Start of RECORDS SUPPLIED

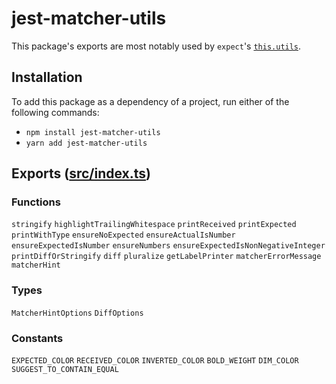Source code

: # jest-matcher-utils

This package's exports are most notably used by `expect`'s [`this.utils`](https://jestjs.io/docs/expect#thisutils).

## Installation

To add this package as a dependency of a project, run either of the following commands:

- `npm install jest-matcher-utils`
- `yarn add jest-matcher-utils`

## Exports ([src/index.ts](https://github.com/facebook/jest/blob/HEAD/packages/jest-matcher-utils/src/index.ts))

### Functions

`stringify` `highlightTrailingWhitespace` `printReceived` `printExpected` `printWithType` `ensureNoExpected` `ensureActualIsNumber` `ensureExpectedIsNumber` `ensureNumbers` `ensureExpectedIsNonNegativeInteger` `printDiffOrStringify` `diff` `pluralize` `getLabelPrinter` `matcherErrorMessage` `matcherHint`

### Types

`MatcherHintOptions` `DiffOptions`

### Constants

`EXPECTED_COLOR` `RECEIVED_COLOR` `INVERTED_COLOR` `BOLD_WEIGHT` `DIM_COLOR` `SUGGEST_TO_CONTAIN_EQUAL`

End of RECORDS SUPPLIED

**INSTRUCTIONS FOR THE TASK**. Please copy the entries in full. Leave each image out.

**WRITTEN ANSWER**.
Source code

: # jest-matcher-utils

This package's exports are most notably used by `expect`'s [`this.utils`](https://jestjs.io/docs/expect#thisutils).

## Installation

To add this package as a dependency of a project, run either of the following commands:

- `npm install jest-matcher-utils`
- `yarn add jest-matcher-utils`

## Exports ([src/index.ts](https://github.com/facebook/jest/blob/HEAD/packages/jest-matcher-utils/src/index.ts))

### Functions

`stringify` `highlightTrailingWhitespace` `printReceived` `printExpected` `printWithType` `ensureNoExpected` `ensureActualIsNumber` `ensureExpectedIsNumber` `ensureNumbers` `ensureExpectedIsNonNegativeInteger` `printDiffOrStringify` `diff` `pluralize` `getLabelPrinter` `matcherErrorMessage` `matcherHint`

### Types

`MatcherHintOptions` `DiffOptions`

### Constants

`EXPECTED_COLOR` `RECEIVED_COLOR` `INVERTED_COLOR` `BOLD_WEIGHT` `DIM_COLOR` `SUGGEST_TO_CONTAIN_EQUAL`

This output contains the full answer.